Intersections
A Public Art Exhibition
Caroline Bowen
Caroline Bowen is a sculptor specializing in math and physics visualizations living in the Tennessee foothills of the Smoky Mountains. After starting college as an art major in 2008 and then a long story involving the April 27, 2011, Superstorm, she ultimately graduated from the University of Tennessee, Knoxville, in 2016 with a double major in math and academic physics, a 2D studio art minor, and her first Bridges Math Art Conference under her belt. She has been an active member of the international math art community ever since. In November 2024, she began pursuing a third bachelor’s degree in computer science online through the University of the People with intentions of adding a third, relatively unexplored new muse to her collection as well as pursuing a career in scientific and data visualization engineering and design.
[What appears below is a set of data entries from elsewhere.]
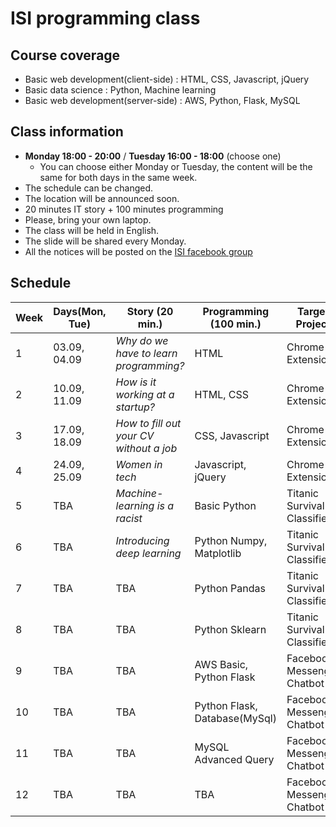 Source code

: # ISI programming class
## Course coverage
  * Basic web development(client-side) : HTML, CSS, Javascript, jQuery
  * Basic data science : Python, Machine learning
  * Basic web development(server-side) : AWS, Python, Flask, MySQL
  
## Class information
  * **Monday 18:00 - 20:00** / **Tuesday 16:00 - 18:00** (choose one)
    * You can choose either Monday or Tuesday, the content will be the same for both days in the same week.
  * The schedule can be changed.
  * The location will be announced soon.
  * 20 minutes IT story + 100 minutes programming
  * Please, bring your own laptop.
  * The class will be held in English.
  * The slide will be shared every Monday.
  * All the notices will be posted on the [ISI facebook group](https://www.facebook.com/groups/305271870223586/)
  
## Schedule
| Week | Days(Mon, Tue) | Story (20 min.) | Programming (100 min.) | Target Project | Resources | Preparation |
| --- | --- | --- | --- | --- | --- | --- |
| 1 | 03.09, 04.09 | *Why do we have to learn programming?* | HTML | Chrome Extension |[Example](https://chrome.google.com/webstore/detail/momentum/laookkfknpbbblfpciffpaejjkokdgca) | [HTML](https://www.codecademy.com/learn/learn-html), [CSS](https://www.codecademy.com/learn/learn-css), [Javascript](https://www.codecademy.com/learn/introduction-to-javascript) |
| 2 | 10.09, 11.09 | *How is it working at a startup?* | HTML, CSS | Chrome Extension | TBA | TBA |
| 3 | 17.09, 18.09 | *How to fill out your CV without a job* | CSS, Javascript | Chrome Extension | TBA | TBA |
| 4 | 24.09, 25.09 | *Women in tech* | Javascript, jQuery | Chrome Extension |TBA | TBA |
| 5 | TBA | *Machine-learning is a racist* | Basic Python | Titanic Survival Classifier |[Example](https://www.kaggle.com/c/titanic) | TBA |
| 6 | TBA | *Introducing deep learning* | Python Numpy, Matplotlib | Titanic Survival Classifier | TBA | TBA |
| 7 | TBA | TBA | Python Pandas | Titanic Survival Classifier |TBA | TBA |
| 8 | TBA | TBA | Python Sklearn | Titanic Survival Classifier | TBA | TBA |
| 9 | TBA | TBA | AWS Basic, Python Flask | Facebook Messenger Chatbot |[Example](https://devpost.com/software/bebridge) | TBA |
| 10 | TBA | TBA | Python Flask, Database(MySql) | Facebook Messenger Chatbot |TBA | TBA |
| 11 | TBA | TBA | MySQL Advanced Query | Facebook Messenger Chatbot |TBA | TBA |
| 12 | TBA | TBA | TBA | Facebook Messenger Chatbot |TBA | TBA |


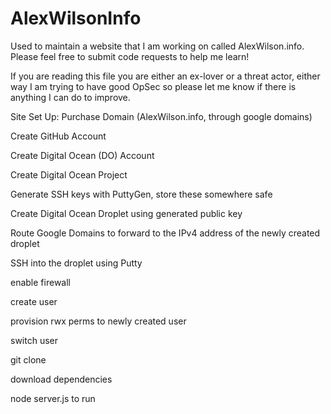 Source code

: # AlexWilsonInfo
Used to maintain a website that I am working on called AlexWilson.info. Please feel free to submit code requests to help me learn!

If you are reading this file you are either an ex-lover or a threat actor, either way I am trying to have good OpSec so please let me know if there is anything I can do to improve.


Site Set Up:
Purchase Domain (AlexWilson.info, through google domains)

Create GitHub Account

Create Digital Ocean (DO) Account

Create Digital Ocean Project

Generate SSH keys with PuttyGen, store these somewhere safe

Create Digital Ocean Droplet using generated public key

Route Google Domains to forward to the IPv4 address of the newly created droplet

SSH into the droplet using Putty

enable firewall

create user

provision rwx perms to newly created user

switch user

git clone

download dependencies 

node server.js to run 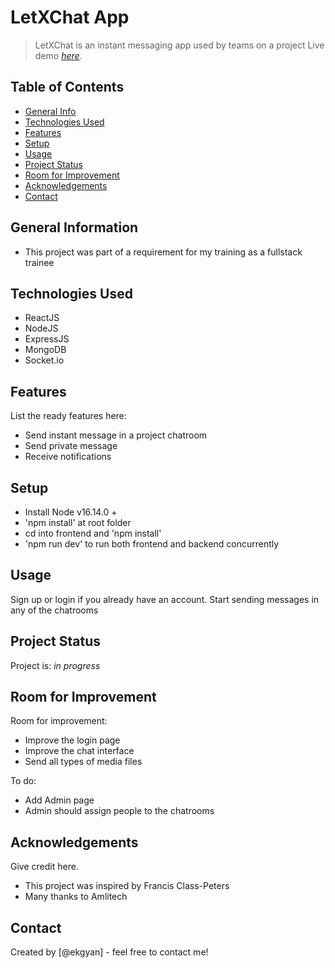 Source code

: # LetXChat App
> LetXChat is an instant messaging app used by teams on a project 
> Live demo [_here_](https://letxchatapp.herokuapp.com/). 
## Table of Contents
* [General Info](#general-information)
* [Technologies Used](#technologies-used)
* [Features](#features)
* [Setup](#setup)
* [Usage](#usage)
* [Project Status](#project-status)
* [Room for Improvement](#room-for-improvement)
* [Acknowledgements](#acknowledgements)
* [Contact](#contact)
<!-- * [License](#license) -->


## General Information
- This project was part of a requirement for my training as a fullstack trainee
<!-- You don't have to answer all the questions - just the ones relevant to your project. -->


## Technologies Used
- ReactJS
- NodeJS
- ExpressJS
- MongoDB
- Socket.io


## Features
List the ready features here:
- Send instant message in a project chatroom
- Send private message
- Receive notifications



## Setup
- Install Node v16.14.0 +
- 'npm install' at root folder
- cd into frontend and 'npm install'
- 'npm run dev' to run both frontend and backend concurrently


## Usage
Sign up or login if you already have an account. Start sending messages in any of the chatrooms


## Project Status
Project is: _in progress_ 


## Room for Improvement

Room for improvement:
- Improve the login page
- Improve the chat interface
- Send all types of media files

To do:
- Add Admin page
- Admin should assign people to the chatrooms


## Acknowledgements
Give credit here.
- This project was inspired by Francis Class-Peters
- Many thanks to Amlitech


## Contact
Created by [@ekgyan] - feel free to contact me!


<!-- Optional -->
<!-- ## License -->
<!-- This project is open source and available under the [... License](). -->

<!-- You don't have to include all sections - just the one's relevant to your project -->
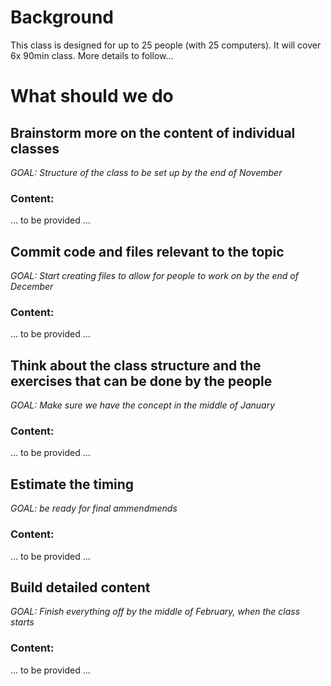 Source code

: # Background
This class is designed for up to 25 people (with 25 computers). It will cover 6x 90min class. More details to follow... 

# What should we do
## Brainstorm more on the content of individual classes
 *GOAL: Structure of the class to be set up by the end of November*
### Content:
... to be provided ...
## Commit code and files relevant to the topic
  *GOAL: Start creating files to allow for people to work on by the end of December*
### Content:
... to be provided ...
## Think about the class structure and the exercises that can be done by the people
  *GOAL: Make sure we have the concept in the middle of January*
### Content:
... to be provided ...
## Estimate the timing
  *GOAL: be ready for final ammendmends*
### Content:
... to be provided ...
## Build detailed content
  *GOAL: Finish everything off by the middle of February, when the class starts*
### Content:
... to be provided ...
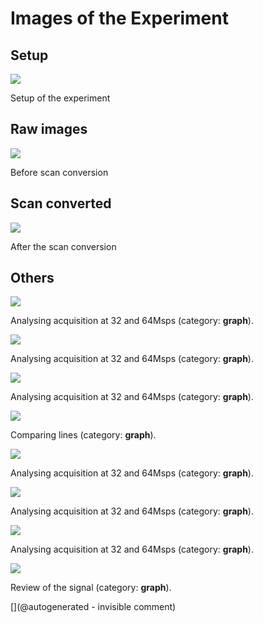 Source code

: # Images of the Experiment

## Setup

![](/matty/20180225a/IMG_20180225_184226.jpg)

Setup of the experiment

## Raw images

![](/matty/20180225a/raw.jpg)

Before scan conversion

## Scan converted

![](/matty/20180225a/probe.jpg)

After the scan conversion

## Others

![](/matty/v0.1/images/2018-02-27.jpg)

Analysing acquisition at 32 and 64Msps (category: __graph__).

![](/matty/v0.1/images/20180227/One-0-VGA@0x22-spimode1-32msps.jpg)

Analysing acquisition at 32 and 64Msps (category: __graph__).

![](/matty/v0.1/images/20180227/One-5-VGA@0x22-spimode1-64msps.jpg)

Analysing acquisition at 32 and 64Msps (category: __graph__).

![](/matty/20180226a/compare_version.jpg)

Comparing lines (category: __graph__).

![](/matty/20180227a/One-0-VGA@0x22-spimode1-32msps.jpg)

Analysing acquisition at 32 and 64Msps (category: __graph__).

![](/matty/20180227a/32_64.jpg)

Analysing acquisition at 32 and 64Msps (category: __graph__).

![](/matty/20180227a/One-5-VGA@0x22-spimode1-64msps.jpg)

Analysing acquisition at 32 and 64Msps (category: __graph__).

![](/matty/20180225a/line70.jpg)

Review of the signal (category: __graph__).



[](@autogenerated - invisible comment) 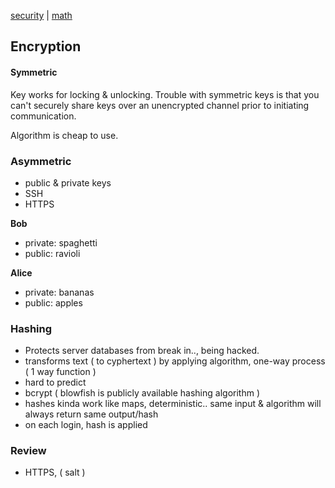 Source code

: [security](index.md) | [math](../math/index.md)

## Encryption

#### Symmetric
Key works for locking & unlocking. Trouble with symmetric keys is that you can't securely share keys over an unencrypted channel prior to initiating communication.

Algorithm is cheap to use.

### Asymmetric
- public & private keys
- SSH
- HTTPS

**Bob**
- private: spaghetti
- public: ravioli

**Alice**
- private: bananas
- public: apples


### Hashing
- Protects server databases from break in.., being hacked.
- transforms text ( to cyphertext ) by applying  algorithm, one-way process ( 1 way function )
- hard to predict
- bcrypt ( blowfish is publicly available hashing algorithm )
- hashes kinda work like maps, deterministic.. same input & algorithm will always return same output/hash
- on each login, hash is applied

### Review

- HTTPS, ( salt )
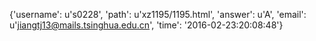 {'username': u's0228', 'path': u'xz1195/1195.html', 'answer': u'A', 'email': u'jiangtj13@mails.tsinghua.edu.cn', 'time': '2016-02-23:20:08:48'} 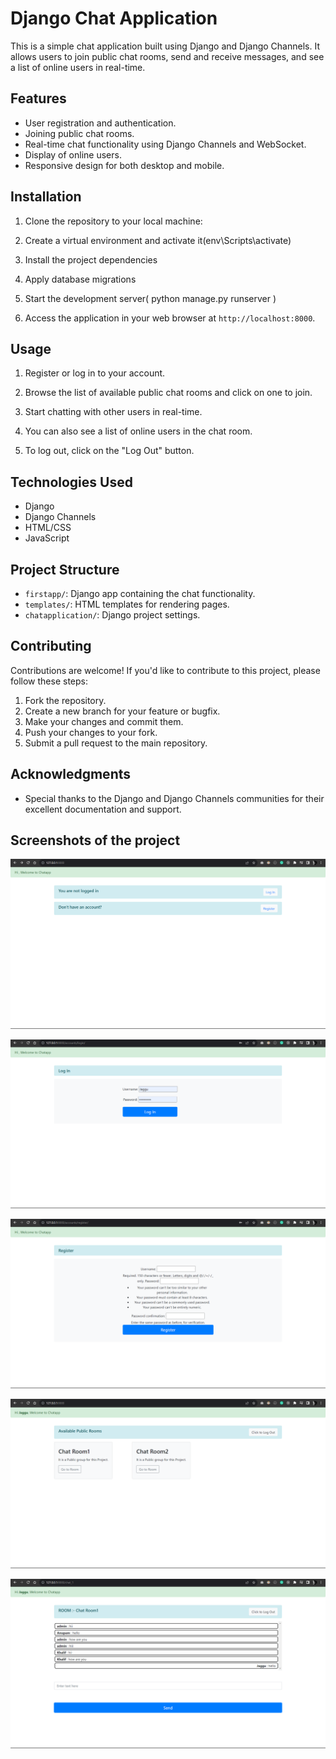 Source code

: # Django Chat Application

This is a simple chat application built using Django and Django Channels. It allows users to join public chat rooms, send and receive messages, and see a list of online users in real-time.

## Features

- User registration and authentication.
- Joining public chat rooms.
- Real-time chat functionality using Django Channels and WebSocket.
- Display of online users.
- Responsive design for both desktop and mobile.

## Installation

1. Clone the repository to your local machine:

2. Create a virtual environment and activate it(env\Scripts\activate)


3. Install the project dependencies


4. Apply database migrations


5. Start the development server( python manage.py runserver )


6. Access the application in your web browser at `http://localhost:8000`.

## Usage

1. Register or log in to your account.

2. Browse the list of available public chat rooms and click on one to join.

3. Start chatting with other users in real-time.

4. You can also see a list of online users in the chat room.

5. To log out, click on the "Log Out" button.

## Technologies Used

- Django
- Django Channels
- HTML/CSS
- JavaScript

## Project Structure

- `firstapp/`: Django app containing the chat functionality.
- `templates/`: HTML templates for rendering pages.
- `chatapplication/`: Django project settings.

## Contributing

Contributions are welcome! If you'd like to contribute to this project, please follow these steps:

1. Fork the repository.
2. Create a new branch for your feature or bugfix.
3. Make your changes and commit them.
4. Push your changes to your fork.
5. Submit a pull request to the main repository.


## Acknowledgments

- Special thanks to the Django and Django Channels communities for their excellent documentation and support.

## Screenshots of the project

![Home page](./images/home.png)

![Log in page](./images/login.png)

![Register page](./images/register.png)

![Chat rooms page](./images/chatrooms.png)

![Interface of chat room](./images/insideChat.png) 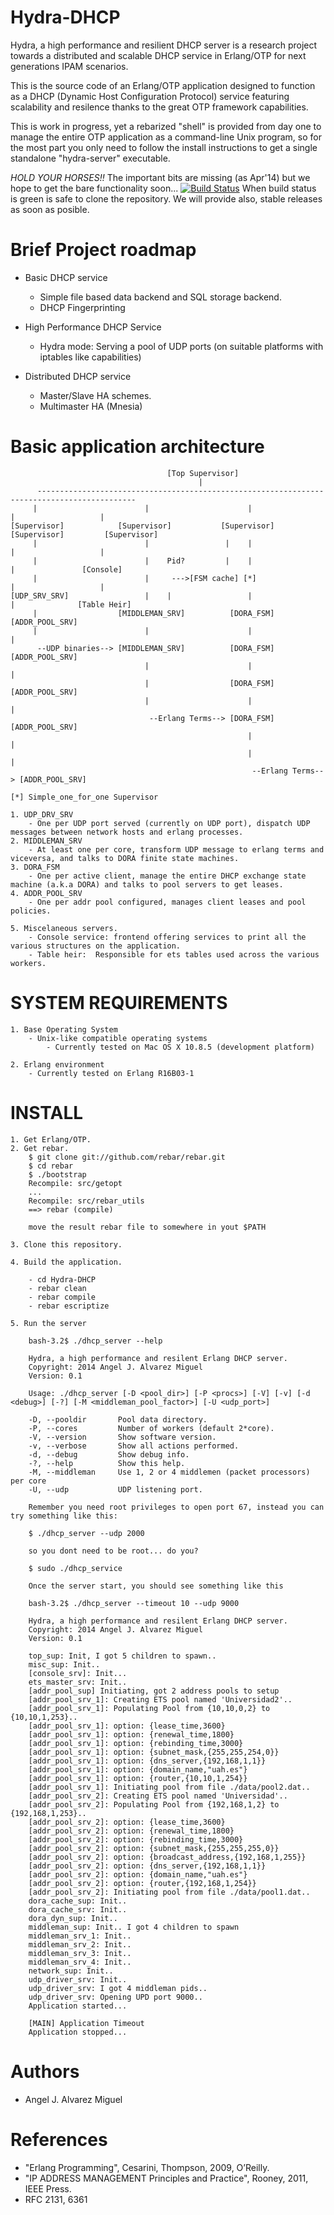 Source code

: Hydra-DHCP
==========

Hydra, a high performance and resilient DHCP server is a research project towards a distributed and scalable 
DHCP service in Erlang/OTP for next generations IPAM scenarios.

This is the source code of an Erlang/OTP application designed to function as a DHCP (Dynamic Host Configuration Protocol)
service featuring scalability and resilence thanks to the great OTP framework capabilities.

This is work in progress, yet a rebarized "shell" is provided from day one to manage the entire OTP application as a command-line
Unix program, so for the most part you only need to follow the install instructions to get a single standalone "hydra-server" executable.

*HOLD YOUR HORSES!!*  The important bits are missing (as Apr'14) but we hope to get the bare functionality soon...
[![Build Status](https://travis-ci.org/AngelitoJ/Hydra-DHCP.svg?branch=master)](https://travis-ci.org/AngelitoJ/Hydra-DHCP) When build status is green is safe to clone the repository. We will provide also, stable releases as soon as posible.

Brief Project roadmap
======================

- Basic DHCP service
	- Simple file based data backend and SQL storage backend.
	- DHCP Fingerprinting

- High Performance DHCP Service
	- Hydra mode: Serving a pool of UDP ports (on suitable platforms with iptables like capabilities)

- Distributed DHCP service
	- Master/Slave HA schemes.
	- Multimaster HA (Mnesia)





Basic application architecture
==============================
                                       [Top Supervisor]
                                              |
          --------------------------------------------------------------------------------------------
         |                        |                      |                        |                   |
    [Supervisor]            [Supervisor]           [Supervisor]             [Supervisor]         [Supervisor]
         |                        |                 |    |                        |                   |
         |                        |    Pid?         |    |                        |               [Console]
         |                        |     --->[FSM cache] [*]                       |                   |
	[UDP_SRV_SRV]                 |    |                 |                        |              [Table Heir]
	     |                  [MIDDLEMAN_SRV]          [DORA_FSM]             [ADDR_POOL_SRV]
	     |                        |                      |                        |
	      --UDP binaries--> [MIDDLEMAN_SRV]          [DORA_FSM]             [ADDR_POOL_SRV]
	                              |                      |                        |
                                  |                  [DORA_FSM]             [ADDR_POOL_SRV]
	                              |                      |                        |
	                               --Erlang Terms--> [DORA_FSM]             [ADDR_POOL_SRV]
	                                                     |                        |
	                                                     |                        |
                                                          --Erlang Terms--> [ADDR_POOL_SRV]

    [*] Simple_one_for_one Supervisor

	1. UDP_DRV_SRV
		- One per UDP port served (currently on UDP port), dispatch UDP messages between network hosts and erlang processes.
	2. MIDDLEMAN_SRV
		- At least one per core, transform UDP message to erlang terms and viceversa, and talks to DORA finite state machines.  
	3. DORA_FSM
		- One per active client, manage the entire DHCP exchange state machine (a.k.a DORA) and talks to pool servers to get leases.
	4. ADDR_POOL_SRV
		- One per addr pool configured, manages client leases and pool policies.

	5. Miscelaneous servers.
		- Console service: frontend offering services to print all the various structures on the application.
		- Table heir:  Responsible for ets tables used across the various workers.



SYSTEM REQUIREMENTS
===================

	1. Base Operating System
		- Unix-like compatible operating systems
			- Currently tested on Mac OS X 10.8.5 (development platform)

	2. Erlang environment
		- Currently tested on Erlang R16B03-1


INSTALL
=======

	1. Get Erlang/OTP.
	2. Get rebar.
		$ git clone git://github.com/rebar/rebar.git
		$ cd rebar
		$ ./bootstrap
		Recompile: src/getopt
		...
		Recompile: src/rebar_utils
		==> rebar (compile)

		move the result rebar file to somewhere in yout $PATH

	3. Clone this repository.

	4. Build the application.

		- cd Hydra-DHCP
		- rebar clean
		- rebar compile
		- rebar escriptize

	5. Run the server

		bash-3.2$ ./dhcp_server --help

		Hydra, a high performance and resilent Erlang DHCP server.
		Copyright: 2014 Angel J. Alvarez Miguel
		Version: 0.1

		Usage: ./dhcp_server [-D <pool_dir>] [-P <procs>] [-V] [-v] [-d <debug>] [-?] [-M <middleman_pool_factor>] [-U <udp_port>]

		-D, --pooldir		Pool data directory.
		-P, --cores			Number of workers (default 2*core).
		-V, --version		Show software version.
		-v, --verbose		Show all actions performed.
		-d, --debug			Show debug info.
		-?, --help			Show this help.
		-M, --middleman		Use 1, 2 or 4 middlemen (packet processors) per core
		-U, --udp			UDP listening port.

  		Remember you need root privileges to open port 67, instead you can try something like this:

  		$ ./dhcp_server --udp 2000

  		so you dont need to be root... do you? 

  		$ sudo ./dhcp_service

  		Once the server start, you should see something like this

		bash-3.2$ ./dhcp_server --timeout 10 --udp 9000

		Hydra, a high performance and resilent Erlang DHCP server.
		Copyright: 2014 Angel J. Alvarez Miguel
		Version: 0.1

		top_sup: Init, I got 5 children to spawn..
		misc_sup: Init..
		[console_srv]: Init... 
		ets_master_srv: Init..
		[addr_pool_sup] Initiating, got 2 address pools to setup
		[addr_pool_srv_1]: Creating ETS pool named 'Universidad2'..
		[addr_pool_srv_1]: Populating Pool from {10,10,0,2} to {10,10,1,253}..
		[addr_pool_srv_1]: option: {lease_time,3600}
		[addr_pool_srv_1]: option: {renewal_time,1800}
		[addr_pool_srv_1]: option: {rebinding_time,3000}
		[addr_pool_srv_1]: option: {subnet_mask,{255,255,254,0}}
		[addr_pool_srv_1]: option: {dns_server,{192,168,1,1}}
		[addr_pool_srv_1]: option: {domain_name,"uah.es"}
		[addr_pool_srv_1]: option: {router,{10,10,1,254}}
		[addr_pool_srv_1]: Initiating pool from file ./data/pool2.dat..
		[addr_pool_srv_2]: Creating ETS pool named 'Universidad'..
		[addr_pool_srv_2]: Populating Pool from {192,168,1,2} to {192,168,1,253}..
		[addr_pool_srv_2]: option: {lease_time,3600}
		[addr_pool_srv_2]: option: {renewal_time,1800}
		[addr_pool_srv_2]: option: {rebinding_time,3000}
		[addr_pool_srv_2]: option: {subnet_mask,{255,255,255,0}}
		[addr_pool_srv_2]: option: {broadcast_address,{192,168,1,255}}
		[addr_pool_srv_2]: option: {dns_server,{192,168,1,1}}
		[addr_pool_srv_2]: option: {domain_name,"uah.es"}
		[addr_pool_srv_2]: option: {router,{192,168,1,254}}
		[addr_pool_srv_2]: Initiating pool from file ./data/pool1.dat..
		dora_cache_sup: Init..
		dora_cache_srv: Init..
		dora_dyn_sup: Init..
		middleman_sup: Init.. I got 4 children to spawn
		middleman_srv_1: Init..
		middleman_srv_2: Init..
		middleman_srv_3: Init..
		middleman_srv_4: Init..
		network_sup: Init..
		udp_driver_srv: Init..
		udp_driver_srv: I got 4 middleman pids..
		udp_driver_srv: Opening UPD port 9000..
		Application started...

		[MAIN] Application Timeout
		Application stopped...



Authors
=======

- Angel J. Alvarez Miguel <angeljalvarezmiguel at gmail dot com>



References
==========

- "Erlang Programming", Cesarini, Thompson, 2009, O’Reilly. 
- "IP ADDRESS MANAGEMENT Principles and Practice", Rooney, 2011, IEEE Press.
- RFC 2131, 6361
When not making math art, studying, or working at her day jobs in the family machine shop and as an AI trainer, she can be found out in her woods waging war against the invasive plant enemy, foraging, documenting wildflower species, collecting cool dead bugs, and trying to identify that one weird bird call.
Artwork
Orion
3D-printed PLA, fishing line, Swarovski pearls, jewelry crimp beads, glue
7.5" x 7.5" x 7.5"
$300
Something many people have never stopped to think about is that constellations aren't flat - in truth, they're really the product of both the projective geometry of a 3D arrangement of unrelated stars from our perspective here on earth and our human interpretation of it as shapes or outlines. Viewed from most angles, the 3D arrangement of pearls inside this cube appears seemingly random, but it isn't. This is how 19 different stars in our sky are actually arranged in 3D space, albeit with their distances compressed, since in reality they span between 26 to 1,801 lightyears from our planet. But when these pearls are viewed head-on from the front of the cube, marked with a recessed circle in the top left corner, they align to form a familiar shape: Orion as we've interpreted them for thousands of years.